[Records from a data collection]
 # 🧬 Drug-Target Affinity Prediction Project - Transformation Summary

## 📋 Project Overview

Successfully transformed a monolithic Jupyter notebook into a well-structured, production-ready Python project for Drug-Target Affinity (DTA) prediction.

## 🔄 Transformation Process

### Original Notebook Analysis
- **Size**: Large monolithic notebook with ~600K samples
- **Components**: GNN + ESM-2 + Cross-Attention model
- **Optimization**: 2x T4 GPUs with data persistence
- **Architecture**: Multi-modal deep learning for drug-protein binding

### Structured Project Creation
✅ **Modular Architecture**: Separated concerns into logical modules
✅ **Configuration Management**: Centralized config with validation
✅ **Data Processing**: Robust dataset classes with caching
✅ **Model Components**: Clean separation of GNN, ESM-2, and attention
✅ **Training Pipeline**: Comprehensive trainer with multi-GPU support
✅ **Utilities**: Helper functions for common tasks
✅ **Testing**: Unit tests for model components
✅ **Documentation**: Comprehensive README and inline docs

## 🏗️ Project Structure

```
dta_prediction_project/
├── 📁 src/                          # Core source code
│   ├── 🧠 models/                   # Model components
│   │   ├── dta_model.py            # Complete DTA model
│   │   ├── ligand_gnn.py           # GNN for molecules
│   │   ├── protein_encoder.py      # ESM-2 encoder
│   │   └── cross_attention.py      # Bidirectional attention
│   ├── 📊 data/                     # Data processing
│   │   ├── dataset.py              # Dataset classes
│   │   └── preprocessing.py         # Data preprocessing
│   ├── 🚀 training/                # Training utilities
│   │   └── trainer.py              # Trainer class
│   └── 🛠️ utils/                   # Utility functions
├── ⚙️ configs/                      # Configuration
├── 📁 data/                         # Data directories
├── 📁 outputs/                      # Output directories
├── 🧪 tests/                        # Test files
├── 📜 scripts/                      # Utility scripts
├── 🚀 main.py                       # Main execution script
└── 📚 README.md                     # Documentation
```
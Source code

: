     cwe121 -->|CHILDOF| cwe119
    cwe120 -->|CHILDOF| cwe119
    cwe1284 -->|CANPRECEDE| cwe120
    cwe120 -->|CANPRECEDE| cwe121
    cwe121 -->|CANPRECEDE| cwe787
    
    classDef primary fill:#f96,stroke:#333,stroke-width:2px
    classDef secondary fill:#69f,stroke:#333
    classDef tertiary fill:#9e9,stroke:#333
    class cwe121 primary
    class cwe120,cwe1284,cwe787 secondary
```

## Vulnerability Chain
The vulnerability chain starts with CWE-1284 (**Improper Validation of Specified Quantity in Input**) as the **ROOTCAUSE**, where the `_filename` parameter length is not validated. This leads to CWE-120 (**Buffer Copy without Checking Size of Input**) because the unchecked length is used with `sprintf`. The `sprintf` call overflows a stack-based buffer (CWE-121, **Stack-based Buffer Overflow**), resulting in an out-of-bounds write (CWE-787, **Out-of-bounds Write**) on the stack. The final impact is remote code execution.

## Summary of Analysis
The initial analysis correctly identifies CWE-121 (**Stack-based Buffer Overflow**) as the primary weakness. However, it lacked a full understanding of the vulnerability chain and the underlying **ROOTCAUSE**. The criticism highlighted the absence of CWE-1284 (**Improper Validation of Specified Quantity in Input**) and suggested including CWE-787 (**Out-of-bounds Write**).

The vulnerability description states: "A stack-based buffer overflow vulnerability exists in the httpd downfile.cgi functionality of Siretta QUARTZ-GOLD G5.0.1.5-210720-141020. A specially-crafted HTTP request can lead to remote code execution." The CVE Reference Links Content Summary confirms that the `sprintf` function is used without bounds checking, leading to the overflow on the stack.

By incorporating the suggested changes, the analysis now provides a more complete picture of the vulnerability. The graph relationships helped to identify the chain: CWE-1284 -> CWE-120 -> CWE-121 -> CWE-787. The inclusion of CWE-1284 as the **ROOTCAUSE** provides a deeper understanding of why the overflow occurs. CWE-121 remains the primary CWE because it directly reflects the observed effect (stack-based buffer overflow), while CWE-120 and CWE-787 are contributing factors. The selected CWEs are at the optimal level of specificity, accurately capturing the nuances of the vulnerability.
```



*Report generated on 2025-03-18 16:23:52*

* **WHAT YOU ARE ASKED TO DO**
Your task is to restate all of the records above word for word.

* **RESPONSE TO THIS EXERCISE**
 # 🧬 Drug-Target Affinity Prediction Project - Transformation Summary

## 📋 Project Overview

Successfully transformed a monolithic Jupyter notebook into a well-structured, production-ready Python project for Drug-Target Affinity (DTA) prediction.

## 🔄 Transformation Process

### Original Notebook Analysis
- **Size**: Large monolithic notebook with ~600K samples
- **Components**: GNN + ESM-2 + Cross-Attention model
- **Optimization**: 2x T4 GPUs with data persistence
- **Architecture**: Multi-modal deep learning for drug-protein binding

### Structured Project Creation
✅ **Modular Architecture**: Separated concerns into logical modules
✅ **Configuration Management**: Centralized config with validation
✅ **Data Processing**: Robust dataset classes with caching
✅ **Model Components**: Clean separation of GNN, ESM-2, and attention
✅ **Training Pipeline**: Comprehensive trainer with multi-GPU support
✅ **Utilities**: Helper functions for common tasks
✅ **Testing**: Unit tests for model components
✅ **Documentation**: Comprehensive README and inline docs

## 🏗️ Project Structure

```
dta_prediction_project/
├── 📁 src/                          # Core source code
│   ├── 🧠 models/                   # Model components
│   │   ├── dta_model.py            # Complete DTA model
│   │   ├── ligand_gnn.py           # GNN for molecules
│   │   ├── protein_encoder.py      # ESM-2 encoder
│   │   └── cross_attention.py      # Bidirectional attention
│   ├── 📊 data/                     # Data processing
│   │   ├── dataset.py              # Dataset classes
│   │   └── preprocessing.py         # Data preprocessing
│   ├── 🚀 training/                # Training utilities
│   │   └── trainer.py              # Trainer class
│   └── 🛠️ utils/                   # Utility functions
├── ⚙️ configs/                      # Configuration
├── 📁 data/                         # Data directories
├── 📁 outputs/                      # Output directories
├── 🧪 tests/                        # Test files
├── 📜 scripts/                      # Utility scripts
├── 🚀 main.py                       # Main execution script
└── 📚 README.md                     # Documentation
```
Source code

:     cwe121 -->|CHILDOF| cwe119
    cwe120 -->|CHILDOF| cwe119
    cwe1284 -->|CANPRECEDE| cwe120
    cwe120 -->|CANPRECEDE| cwe121
    cwe121 -->|CANPRECEDE| cwe787
    
    classDef primary fill:#f96,stroke:#333,stroke-width:2px
    classDef secondary fill:#69f,stroke:#333
    classDef tertiary fill:#9e9,stroke:#333
    class cwe121 primary
    class cwe120,cwe1284,cwe787 secondary
```

## Vulnerability Chain
The vulnerability chain starts with CWE-1284 (**Improper Validation of Specified Quantity in Input**) as the **ROOTCAUSE**, where the `_filename` parameter length is not validated. This leads to CWE-120 (**Buffer Copy without Checking Size of Input**) because the unchecked length is used with `sprintf`. The `sprintf` call overflows a stack-based buffer (CWE-121, **Stack-based Buffer Overflow**), resulting in an out-of-bounds write (CWE-787, **Out-of-bounds Write**) on the stack. The final impact is remote code execution.

## Summary of Analysis
The initial analysis correctly identifies CWE-121 (**Stack-based Buffer Overflow**) as the primary weakness. However, it lacked a full understanding of the vulnerability chain and the underlying **ROOTCAUSE**. The criticism highlighted the absence of CWE-1284 (**Improper Validation of Specified Quantity in Input**) and suggested including CWE-787 (**Out-of-bounds Write**).

The vulnerability description states: "A stack-based buffer overflow vulnerability exists in the httpd downfile.cgi functionality of Siretta QUARTZ-GOLD G5.0.1.5-210720-141020. A specially-crafted HTTP request can lead to remote code execution." The CVE Reference Links Content Summary confirms that the `sprintf` function is used without bounds checking, leading to the overflow on the stack.

By incorporating the suggested changes, the analysis now provides a more complete picture of the vulnerability. The graph relationships helped to identify the chain: CWE-1284 -> CWE-120 -> CWE-121 -> CWE-787. The inclusion of CWE-1284 as the **ROOTCAUSE** provides a deeper understanding of why the overflow occurs. CWE-121 remains the primary CWE because it directly reflects the observed effect (stack-based buffer overflow), while CWE-120 and CWE-787 are contributing factors. The selected CWEs are at the optimal level of specificity, accurately capturing the nuances of the vulnerability.
```



*Report generated on 2025-03-18 16:23:52*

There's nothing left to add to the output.